Notwithstanding this, PGNiG has decided to short-term charter three gas carriers already in use this year. This is in connection with PGNiG’s intensification of imports of liquefied natural gas to the Świnoujście gas port in response to Russian aggression against Ukraine and the crisis in the European gas market.
The Polish company aims to use almost the entire capacity of the LNG terminal in Świnoujście this year, which from 2022 can handle LNG cargoes equivalent to 6.2 bcm of natural gas after regasification. Furthermore, having its own gas carriers allows PGNiG to purchase gas directly at liquefaction terminals, which definitely broadens the possibility of acquiring LNG.
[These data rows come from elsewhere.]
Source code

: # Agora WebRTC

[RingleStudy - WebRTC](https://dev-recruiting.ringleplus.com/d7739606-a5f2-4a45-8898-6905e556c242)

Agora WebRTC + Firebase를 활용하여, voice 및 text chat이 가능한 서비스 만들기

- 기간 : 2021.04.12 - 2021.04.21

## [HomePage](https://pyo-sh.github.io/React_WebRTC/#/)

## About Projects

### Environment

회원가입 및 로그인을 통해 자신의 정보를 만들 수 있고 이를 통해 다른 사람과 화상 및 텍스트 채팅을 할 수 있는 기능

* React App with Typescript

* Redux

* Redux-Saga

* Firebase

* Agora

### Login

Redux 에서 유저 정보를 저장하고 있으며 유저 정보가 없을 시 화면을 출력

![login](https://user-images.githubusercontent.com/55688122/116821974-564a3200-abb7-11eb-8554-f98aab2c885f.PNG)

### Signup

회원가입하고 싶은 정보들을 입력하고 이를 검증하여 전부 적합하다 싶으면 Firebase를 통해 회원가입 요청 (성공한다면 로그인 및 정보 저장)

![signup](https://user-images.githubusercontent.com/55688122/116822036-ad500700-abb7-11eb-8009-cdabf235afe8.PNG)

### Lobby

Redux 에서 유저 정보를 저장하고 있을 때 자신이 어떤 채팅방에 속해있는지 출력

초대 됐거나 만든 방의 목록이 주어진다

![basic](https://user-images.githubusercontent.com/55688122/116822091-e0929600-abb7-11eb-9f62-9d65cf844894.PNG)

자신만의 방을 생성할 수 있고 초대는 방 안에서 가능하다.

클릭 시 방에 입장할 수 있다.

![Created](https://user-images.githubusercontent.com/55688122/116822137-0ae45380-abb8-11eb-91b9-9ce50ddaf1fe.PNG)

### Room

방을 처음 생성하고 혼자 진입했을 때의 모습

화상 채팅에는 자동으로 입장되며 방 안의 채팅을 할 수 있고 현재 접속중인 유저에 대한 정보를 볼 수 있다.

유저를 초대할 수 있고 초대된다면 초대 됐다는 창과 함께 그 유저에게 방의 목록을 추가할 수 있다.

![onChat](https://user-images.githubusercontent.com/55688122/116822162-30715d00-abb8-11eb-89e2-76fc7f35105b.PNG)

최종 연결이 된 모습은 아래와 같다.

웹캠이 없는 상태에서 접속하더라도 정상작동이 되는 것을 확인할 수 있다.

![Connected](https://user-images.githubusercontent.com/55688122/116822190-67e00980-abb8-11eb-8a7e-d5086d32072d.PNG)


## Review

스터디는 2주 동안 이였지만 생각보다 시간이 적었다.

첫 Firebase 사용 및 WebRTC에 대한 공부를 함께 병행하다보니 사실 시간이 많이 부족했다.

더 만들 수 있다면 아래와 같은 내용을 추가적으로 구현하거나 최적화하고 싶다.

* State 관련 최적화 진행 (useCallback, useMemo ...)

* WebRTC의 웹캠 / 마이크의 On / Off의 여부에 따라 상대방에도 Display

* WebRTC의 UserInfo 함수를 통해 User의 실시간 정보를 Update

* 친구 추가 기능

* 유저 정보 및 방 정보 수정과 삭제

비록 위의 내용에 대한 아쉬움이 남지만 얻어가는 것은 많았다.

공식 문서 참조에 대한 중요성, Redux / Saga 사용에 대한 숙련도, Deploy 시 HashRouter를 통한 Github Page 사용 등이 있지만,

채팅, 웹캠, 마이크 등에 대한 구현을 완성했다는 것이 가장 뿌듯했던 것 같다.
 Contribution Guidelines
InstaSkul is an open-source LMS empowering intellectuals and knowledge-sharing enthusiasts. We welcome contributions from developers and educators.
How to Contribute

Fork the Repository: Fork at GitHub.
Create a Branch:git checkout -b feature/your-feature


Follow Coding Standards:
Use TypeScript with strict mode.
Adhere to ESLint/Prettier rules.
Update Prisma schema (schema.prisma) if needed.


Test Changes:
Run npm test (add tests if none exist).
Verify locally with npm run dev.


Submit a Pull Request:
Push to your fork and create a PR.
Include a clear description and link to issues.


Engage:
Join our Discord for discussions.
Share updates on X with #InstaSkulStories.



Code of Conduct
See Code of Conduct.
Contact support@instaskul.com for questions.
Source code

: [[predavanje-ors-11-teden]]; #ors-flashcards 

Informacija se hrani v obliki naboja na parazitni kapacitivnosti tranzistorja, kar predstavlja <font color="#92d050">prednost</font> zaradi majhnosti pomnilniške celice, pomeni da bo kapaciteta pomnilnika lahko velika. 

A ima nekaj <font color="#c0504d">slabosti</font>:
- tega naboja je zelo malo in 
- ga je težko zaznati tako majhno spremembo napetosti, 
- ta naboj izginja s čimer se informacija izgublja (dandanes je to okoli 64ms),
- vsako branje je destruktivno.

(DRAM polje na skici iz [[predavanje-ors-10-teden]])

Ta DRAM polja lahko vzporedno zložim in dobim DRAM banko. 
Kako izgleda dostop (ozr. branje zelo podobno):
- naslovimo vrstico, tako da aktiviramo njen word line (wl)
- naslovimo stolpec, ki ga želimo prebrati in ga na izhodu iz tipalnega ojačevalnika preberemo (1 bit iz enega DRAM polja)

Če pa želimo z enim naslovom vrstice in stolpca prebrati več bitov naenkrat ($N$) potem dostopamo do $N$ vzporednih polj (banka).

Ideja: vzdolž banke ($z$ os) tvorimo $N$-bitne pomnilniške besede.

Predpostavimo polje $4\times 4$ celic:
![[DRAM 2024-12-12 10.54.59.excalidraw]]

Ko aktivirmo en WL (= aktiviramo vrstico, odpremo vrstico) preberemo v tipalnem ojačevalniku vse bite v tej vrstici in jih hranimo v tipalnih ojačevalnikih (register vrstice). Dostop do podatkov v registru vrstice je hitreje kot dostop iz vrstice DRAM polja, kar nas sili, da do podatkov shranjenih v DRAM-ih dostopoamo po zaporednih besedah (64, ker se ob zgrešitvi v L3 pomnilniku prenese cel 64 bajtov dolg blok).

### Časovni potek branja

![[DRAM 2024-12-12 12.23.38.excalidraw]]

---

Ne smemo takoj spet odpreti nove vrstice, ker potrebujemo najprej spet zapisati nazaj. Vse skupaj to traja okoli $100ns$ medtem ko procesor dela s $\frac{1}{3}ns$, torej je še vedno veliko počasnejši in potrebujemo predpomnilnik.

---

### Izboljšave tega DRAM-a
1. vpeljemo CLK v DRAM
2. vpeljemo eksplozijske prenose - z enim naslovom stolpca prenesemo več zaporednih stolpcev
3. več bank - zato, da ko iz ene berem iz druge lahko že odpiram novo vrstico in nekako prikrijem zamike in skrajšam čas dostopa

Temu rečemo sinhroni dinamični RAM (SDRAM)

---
PGNiG’s fleet of LNG carriers will be used primarily to serve long-term contracts for purchasing liquefied natural gas from the U.S. The contracts signed so far with U.S. LNG producers provide for the supply of approx. Nine bcm of gas (after regasification), of which over seven bcm will be supplied in the free on board (FOB) formula, which means that the buyer is responsible for collecting the cargo from the liquefaction facility and transporting it onwards.